As plans were developed for the raincatching system, both outdoor and indoor water usage were considered. Outdoor water would be required to irrigate more than 65,000 square feet of landscape and fill decorative fountains that are approximately 12,800 square feet.
The planners assumed that different sections of the landscaping would need different amounts of water. They guessed that 70% of the landscaping would use a medium amount of water, 20% would be high demand, and 10% would require only a minimum amount of water.
Each of the three categories is for the amount of irrigation required in comparison to the amount of water that is evaporated. The water demand for the fountains was based on similar evaporation, or “pan evaporation rate.” An additional evapotranspiration factor of 1.2 was used to account for additional loss of water because of spraying fountains. The researchers thought that the greater surface area of the fountains and the wind would result in greater evaporation than the standard pan evaporation rate.
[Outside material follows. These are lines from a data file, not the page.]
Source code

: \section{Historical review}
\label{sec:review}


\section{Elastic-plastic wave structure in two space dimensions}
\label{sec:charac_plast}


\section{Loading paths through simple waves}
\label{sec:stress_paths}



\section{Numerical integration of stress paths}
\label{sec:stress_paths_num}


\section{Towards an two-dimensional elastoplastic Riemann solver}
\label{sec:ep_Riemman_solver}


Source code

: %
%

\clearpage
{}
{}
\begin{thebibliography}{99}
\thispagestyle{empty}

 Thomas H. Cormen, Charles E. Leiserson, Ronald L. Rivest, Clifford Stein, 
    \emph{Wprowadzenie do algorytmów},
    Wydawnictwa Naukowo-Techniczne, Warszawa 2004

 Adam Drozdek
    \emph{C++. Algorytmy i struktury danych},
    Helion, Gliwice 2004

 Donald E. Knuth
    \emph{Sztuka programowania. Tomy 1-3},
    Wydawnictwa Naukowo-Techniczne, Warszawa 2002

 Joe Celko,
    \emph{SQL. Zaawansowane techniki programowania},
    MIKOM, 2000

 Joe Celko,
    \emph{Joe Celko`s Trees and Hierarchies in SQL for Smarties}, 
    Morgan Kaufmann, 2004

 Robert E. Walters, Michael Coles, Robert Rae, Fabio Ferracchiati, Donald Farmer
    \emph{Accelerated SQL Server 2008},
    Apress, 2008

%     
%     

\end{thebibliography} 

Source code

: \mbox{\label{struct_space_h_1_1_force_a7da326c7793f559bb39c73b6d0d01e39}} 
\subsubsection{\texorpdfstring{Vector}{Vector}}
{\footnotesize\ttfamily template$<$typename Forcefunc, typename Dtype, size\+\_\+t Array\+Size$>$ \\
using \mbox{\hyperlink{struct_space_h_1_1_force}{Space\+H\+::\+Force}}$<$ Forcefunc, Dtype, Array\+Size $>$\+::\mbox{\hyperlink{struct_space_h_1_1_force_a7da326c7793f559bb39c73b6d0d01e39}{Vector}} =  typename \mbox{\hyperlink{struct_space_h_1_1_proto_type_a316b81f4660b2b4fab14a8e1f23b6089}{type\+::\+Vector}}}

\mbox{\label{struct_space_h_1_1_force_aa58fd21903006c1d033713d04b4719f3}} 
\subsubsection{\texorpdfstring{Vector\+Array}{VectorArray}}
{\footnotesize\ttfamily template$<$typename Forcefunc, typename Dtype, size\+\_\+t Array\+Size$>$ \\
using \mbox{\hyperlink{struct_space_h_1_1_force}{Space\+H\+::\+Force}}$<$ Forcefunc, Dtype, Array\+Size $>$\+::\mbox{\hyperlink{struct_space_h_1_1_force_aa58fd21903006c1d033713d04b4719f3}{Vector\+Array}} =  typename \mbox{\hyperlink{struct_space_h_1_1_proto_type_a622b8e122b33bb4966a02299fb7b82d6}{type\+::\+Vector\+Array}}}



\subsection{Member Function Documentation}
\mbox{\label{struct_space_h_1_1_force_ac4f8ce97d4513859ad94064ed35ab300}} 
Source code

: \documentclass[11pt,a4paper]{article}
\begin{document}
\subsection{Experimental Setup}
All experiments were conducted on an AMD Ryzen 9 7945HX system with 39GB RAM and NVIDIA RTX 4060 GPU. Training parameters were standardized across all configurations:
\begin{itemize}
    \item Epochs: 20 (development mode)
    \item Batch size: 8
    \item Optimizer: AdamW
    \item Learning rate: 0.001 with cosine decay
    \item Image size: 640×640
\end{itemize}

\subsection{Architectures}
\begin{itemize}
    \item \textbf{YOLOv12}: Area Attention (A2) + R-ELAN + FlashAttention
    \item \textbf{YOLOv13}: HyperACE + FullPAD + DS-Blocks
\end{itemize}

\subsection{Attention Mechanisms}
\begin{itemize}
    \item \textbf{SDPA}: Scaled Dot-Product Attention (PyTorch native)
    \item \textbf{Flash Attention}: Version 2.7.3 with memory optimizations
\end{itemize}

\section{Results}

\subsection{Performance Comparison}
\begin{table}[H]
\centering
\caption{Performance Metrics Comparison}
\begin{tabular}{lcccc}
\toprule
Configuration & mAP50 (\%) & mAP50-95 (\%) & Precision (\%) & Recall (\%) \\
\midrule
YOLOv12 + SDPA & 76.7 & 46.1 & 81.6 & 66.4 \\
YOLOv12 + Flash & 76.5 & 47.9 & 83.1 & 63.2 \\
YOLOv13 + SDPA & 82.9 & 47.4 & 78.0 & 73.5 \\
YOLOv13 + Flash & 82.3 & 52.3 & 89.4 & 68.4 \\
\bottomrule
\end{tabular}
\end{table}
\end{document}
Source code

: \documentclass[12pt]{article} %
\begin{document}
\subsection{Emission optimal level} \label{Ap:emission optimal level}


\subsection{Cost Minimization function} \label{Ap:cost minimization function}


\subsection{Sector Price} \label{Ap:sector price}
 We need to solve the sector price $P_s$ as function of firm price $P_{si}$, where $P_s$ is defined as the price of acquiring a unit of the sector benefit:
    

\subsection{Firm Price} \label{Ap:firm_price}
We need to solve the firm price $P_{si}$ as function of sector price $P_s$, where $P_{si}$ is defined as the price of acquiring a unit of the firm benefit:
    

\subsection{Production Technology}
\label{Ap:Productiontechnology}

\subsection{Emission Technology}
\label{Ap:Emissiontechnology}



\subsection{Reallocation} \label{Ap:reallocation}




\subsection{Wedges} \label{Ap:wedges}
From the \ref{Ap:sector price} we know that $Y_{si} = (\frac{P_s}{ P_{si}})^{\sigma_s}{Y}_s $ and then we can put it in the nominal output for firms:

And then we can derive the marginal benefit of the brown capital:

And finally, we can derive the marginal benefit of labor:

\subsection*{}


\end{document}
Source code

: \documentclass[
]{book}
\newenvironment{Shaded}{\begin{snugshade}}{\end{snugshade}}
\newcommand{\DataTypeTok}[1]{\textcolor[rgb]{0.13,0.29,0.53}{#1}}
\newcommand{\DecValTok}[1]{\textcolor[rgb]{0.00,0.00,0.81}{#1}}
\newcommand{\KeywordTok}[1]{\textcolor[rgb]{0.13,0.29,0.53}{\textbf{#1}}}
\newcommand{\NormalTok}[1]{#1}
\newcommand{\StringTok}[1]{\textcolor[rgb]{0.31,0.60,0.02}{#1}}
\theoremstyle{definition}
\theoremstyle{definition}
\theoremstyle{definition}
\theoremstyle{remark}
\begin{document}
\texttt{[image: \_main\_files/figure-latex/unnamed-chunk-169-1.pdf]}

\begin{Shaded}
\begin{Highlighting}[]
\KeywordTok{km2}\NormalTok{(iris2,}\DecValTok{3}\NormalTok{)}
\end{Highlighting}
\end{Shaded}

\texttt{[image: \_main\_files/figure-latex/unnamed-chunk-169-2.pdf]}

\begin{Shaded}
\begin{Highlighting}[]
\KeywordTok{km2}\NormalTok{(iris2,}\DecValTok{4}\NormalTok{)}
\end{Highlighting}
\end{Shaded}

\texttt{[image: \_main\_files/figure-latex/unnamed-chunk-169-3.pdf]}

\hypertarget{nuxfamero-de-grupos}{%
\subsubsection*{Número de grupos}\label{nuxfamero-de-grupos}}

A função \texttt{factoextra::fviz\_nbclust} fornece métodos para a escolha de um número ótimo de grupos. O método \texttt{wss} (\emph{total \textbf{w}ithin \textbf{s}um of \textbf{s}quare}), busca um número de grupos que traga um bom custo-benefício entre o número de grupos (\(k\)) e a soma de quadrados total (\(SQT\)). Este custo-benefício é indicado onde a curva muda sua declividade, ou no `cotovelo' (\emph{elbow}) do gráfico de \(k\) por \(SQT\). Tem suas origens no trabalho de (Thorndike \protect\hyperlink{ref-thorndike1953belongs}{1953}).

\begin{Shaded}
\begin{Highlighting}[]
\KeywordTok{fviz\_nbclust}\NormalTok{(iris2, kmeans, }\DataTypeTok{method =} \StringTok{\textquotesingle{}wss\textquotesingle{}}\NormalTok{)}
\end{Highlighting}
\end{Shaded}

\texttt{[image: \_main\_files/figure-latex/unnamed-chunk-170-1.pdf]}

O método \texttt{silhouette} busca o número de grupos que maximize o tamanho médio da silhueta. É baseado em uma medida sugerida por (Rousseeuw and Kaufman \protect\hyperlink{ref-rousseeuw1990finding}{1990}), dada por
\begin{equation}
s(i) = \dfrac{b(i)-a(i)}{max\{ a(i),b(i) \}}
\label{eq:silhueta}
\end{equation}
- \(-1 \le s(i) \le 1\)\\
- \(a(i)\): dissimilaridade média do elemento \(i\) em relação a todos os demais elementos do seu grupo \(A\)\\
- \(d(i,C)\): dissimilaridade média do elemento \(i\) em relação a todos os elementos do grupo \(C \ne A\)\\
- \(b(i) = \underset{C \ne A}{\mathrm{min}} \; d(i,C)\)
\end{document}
They assumed that the fountains would be filled with 25,000 gallons of municipal water at the beginning.
The researchers considered indoor water needs, but only for non-potable (non-drinking) uses, such as flushing toilets in the main power plant building and the new office building. To calculate water requirements, the projected number of visitors and employees in each of the buildings per day was tallied. Considering typical water demands of office employees and retail visitors in the Austin area added to the accuracy of the research team’s projections.
Each possible scenario had advantages and disadvantages. The first scenario provided for irrigation using only the power plant’s roof. It required the least amount of equipment and maintenance. Only 30,000 to 35,000 gallons of additional storage tanks would be needed. Using the power plant roof alone could meet more than 50% of the irrigation needs, but not 100%. Existing storage was inadequate because the large roof area spilled a huge amount of water during the months of heaviest rainfall. Due to increased demand and decreased supply in summer, the stored water level fluctuated heavily. Additional municipal water would be required if this scenario were selected.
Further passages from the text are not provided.